## TASK BRIEF
Look at each line of the listing. Copy those that hold the string "chains".

## DATA PROVIDED

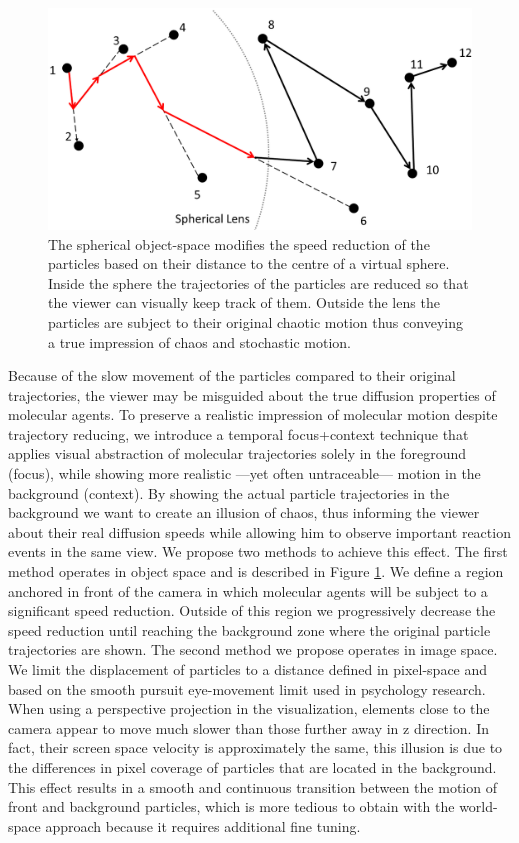 \begin{figure}
\centering
\includegraphics[width=0.5\linewidth]{graphics/SphericalLens}
\caption{The spherical object-space modifies the speed reduction of the particles based on their distance to the centre of a virtual sphere. Inside the sphere the trajectories of the particles are reduced so that the viewer can visually keep track of them. Outside the lens the particles are subject to their original chaotic motion thus conveying a true impression of chaos and stochastic motion.}
\label{fig:sphericallens}
\end{figure}

Because of the slow movement of the particles compared to their original trajectories, the viewer may be misguided about the true diffusion properties of molecular agents.
To preserve a realistic impression of molecular motion despite trajectory reducing, we introduce a temporal focus+context technique that applies visual abstraction of molecular trajectories solely in the foreground (focus), while showing more realistic ---yet often untraceable--- motion in the background (context).
By showing the actual particle trajectories in the background we want to create an illusion of chaos, thus informing the viewer about their real diffusion speeds while allowing him to observe important reaction events in the same view.
We propose two methods to achieve this effect.
The first method operates in object space and is described in Figure \ref{fig:sphericallens}.
We define a region anchored in front of the camera in which molecular agents will be subject to a significant speed reduction.
Outside of this region we progressively decrease the speed reduction until reaching the background zone where the original particle trajectories are shown.
The second method we propose operates in image space.
We limit the displacement of particles to a distance defined in pixel-space and based on the smooth pursuit eye-movement limit used in psychology research.
When using a perspective projection in the visualization, elements close to the camera appear to move much slower than those further away in z direction. 
In fact, their screen space velocity is approximately the same, this illusion is due to the differences in pixel coverage of particles that are located in the background.
This effect results in a smooth and continuous transition between the motion of front and background particles, which is more tedious to obtain with the world-space approach because it requires additional fine tuning.

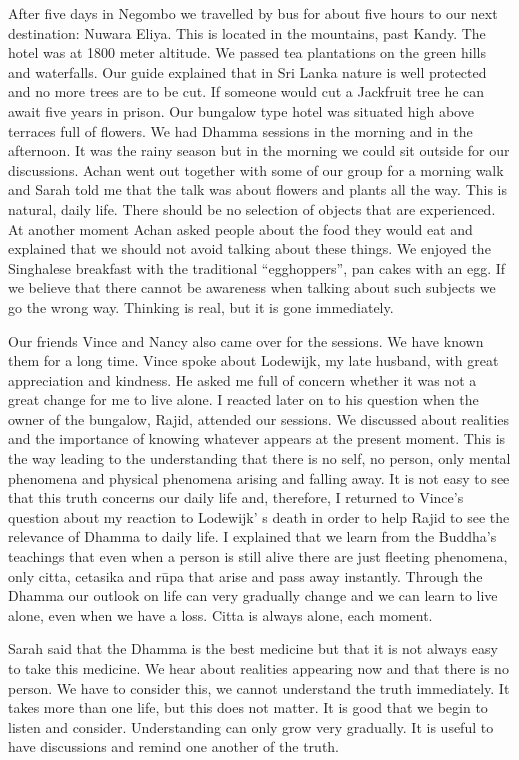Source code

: After five days in Negombo we travelled by bus for about five hours to our next destination: Nuwara Eliya. This is located in the mountains, past Kandy. The hotel was 
at 1800 meter altitude. We passed tea plantations on the green hills and waterfalls. 
Our guide explained that in Sri Lanka nature is well protected and no more trees are 
to be cut. If someone would cut a Jackfruit tree he can await five years in prison. Our 
bungalow type hotel was situated high above terraces full of flowers. We had 
Dhamma sessions in the morning and in the afternoon. It was the rainy season but in 
the morning we could sit outside for our discussions.  Achan went out together with 
some of our group for a morning walk and Sarah told me that the talk was about 
flowers and plants all the way. This is natural, daily life. There should be no selection 
of objects that are experienced. At another moment  Achan asked people about the 
food they would eat and explained that we should not avoid talking about these 
things. We enjoyed the Singhalese breakfast with the traditional ``egghoppers'', pan 
cakes with an egg. If we believe that there cannot be awareness when talking about 
such subjects we go the wrong way. Thinking is real, but it is gone immediately. 

Our friends Vince and Nancy also came over for the sessions. We have known them 
for a long time. Vince spoke about Lodewijk, my late husband, with great appreciation and kindness. He asked me full of concern whether it was not a great change for 
me to live alone. I reacted later on to his question when the owner of the bungalow, 
Rajid, attended our sessions. We discussed about realities and the importance of 
knowing whatever appears at the present moment. This is the way leading to the understanding that there is no self, no person, only mental phenomena and physical phenomena arising and falling away. It is not easy to see that this truth concerns our daily life and, therefore, I returned to Vince’s question about my reaction to Lodewijk’ s death in order to help Rajid to see the relevance of Dhamma to daily life. I explained that we learn from the Buddha’s teachings that even when a person is still 
alive there are just fleeting phenomena, only citta, cetasika and rūpa that arise and 
pass away instantly. Through the Dhamma our outlook on life can very gradually 
change and we can learn to live alone, even when we have a loss. Citta is always 
alone, each moment. 

Sarah said that the Dhamma is the best medicine but that it is not always easy to take 
this medicine. We hear about realities appearing now and that there is no person. We 
have to consider this, we cannot understand the truth immediately. It takes more than 
one life, but this does not matter. It is good that we begin to listen and consider. Understanding can only grow very gradually. It is useful to have discussions and remind 
one another of the truth. 

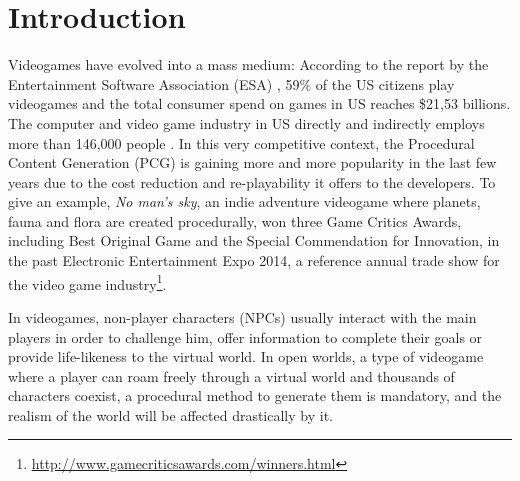 \documentclass[conference]{IEEEtran}
\begin{document}
\section{Introduction}
\label{sec:intro}

Videogames have evolved into a mass medium: According to the report by
the Entertainment Software Association (ESA) \cite{esa_ef_2014}, 59\%
of the US citizens play videogames and the total consumer spend on
games in US reaches \$21,53 billions. The computer and video game
industry in US directly and indirectly employs more than 146,000
people \cite{esa_century_2014}. In this very competitive context, the
Procedural Content Generation (PCG) is gaining more and more
popularity in the last few years due to the cost reduction and
re-playability it offers to the developers. To give an example,
\textit{No man's sky}, an indie adventure videogame where planets,
fauna and flora are created procedurally, won three Game Critics
Awards, including Best Original Game and the Special Commendation for
Innovation, in the past Electronic Entertainment Expo 2014, a
reference annual trade show for the video game
industry\footnote{\url{http://www.gamecriticsawards.com/winners.html}}. 

In videogames, non-player characters (NPCs) usually interact with the main
players in order to challenge him, offer information to complete their
goals or
provide life-likeness to the virtual world. In open worlds, a type of videogame where a player can roam freely through a virtual world and thousands of characters coexist, a procedural method to generate
them is mandatory, and the realism of the world will be affected
drastically by it.
\end{document}
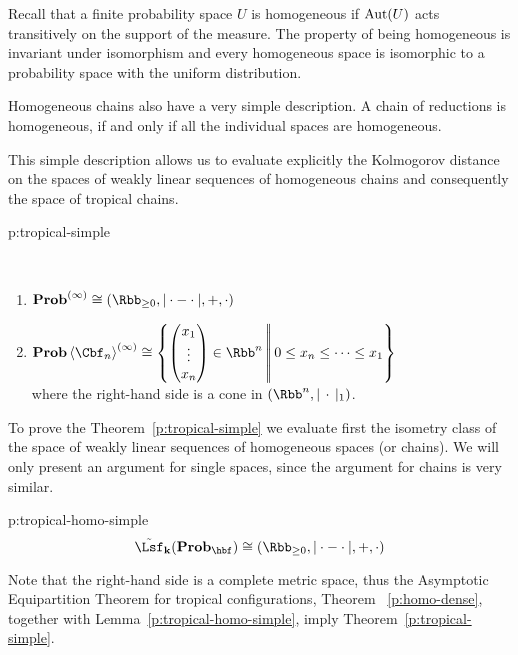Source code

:   Recall that a finite probability space $U$ is homogeneous if
  $\operatorname{\mathrm{Aut}}(U)$ acts transitively on the support of the measure. The property
  of being homogeneous is invariant under isomorphism and every
  homogeneous space is isomorphic to a probability space with the
  uniform distribution. 

  Homogeneous chains also have a very simple description. A chain of
  reductions is homogeneous, if and only if all the individual spaces
  are homogeneous.

  This simple description allows us to evaluate explicitly the
  Kolmogorov distance on the spaces of weakly linear sequences of
  homogeneous chains and consequently the space of tropical chains.

  \begin{theorem}{p:tropical-simple}\rule{0mm}{1mm}\\
    \begin{enumerate}
    \item 
      $\displaystyle
      \prob^{(\infty)}
      \cong
      (\Rbb_{\geq0},|\cdot - \cdot|,+,\cdot)
      $
      \vspace{3mm}
    \item 
      $\displaystyle
      \prob\<\Cbf_{n}>^{(\infty)}
      \cong
      \set{
        \left(
        \begin{matrix}
          x_{1}\\\vdots\\x_{n}
        \end{matrix}
        \right) \in\Rbb^{n} \st 0\leq x_{n}\leq \cdots\leq x_{1}} 
      $
      \vspace{3mm}
      \\ 
      where the right-hand side is a cone in $(\Rbb^{n},|\,\cdot\,|_{1})$.
    \end{enumerate}
  \end{theorem}

  To prove the Theorem~\ref{p:tropical-simple} we evaluate first
  the isometry class of the space of weakly linear sequences of
  homogeneous spaces (or chains). We will only present an argument for
  single spaces, since the argument for chains is very similar.

  \begin{lemma}{p:tropical-homo-simple}
    \[
    \tilde\lin_{\ikd}(\prob_{\hbf})
    \cong
    (\Rbb_{\geq0},|\cdot - \cdot|,+,\cdot)
    \]
  \end{lemma}

  Note that the right-hand side is a complete metric space, thus the
  Asymptotic Equipartition Theorem for tropical configurations,
  Theorem ~\ref{p:homo-dense}, together with
  Lemma~\ref{p:tropical-homo-simple}, imply
  Theorem~\ref{p:tropical-simple}.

## EXERCISE ANSWER
  Homogeneous chains also have a very simple description. A chain of
  homogeneous chains and consequently the space of tropical chains.
  homogeneous spaces (or chains). We will only present an argument for
  single spaces, since the argument for chains is very similar.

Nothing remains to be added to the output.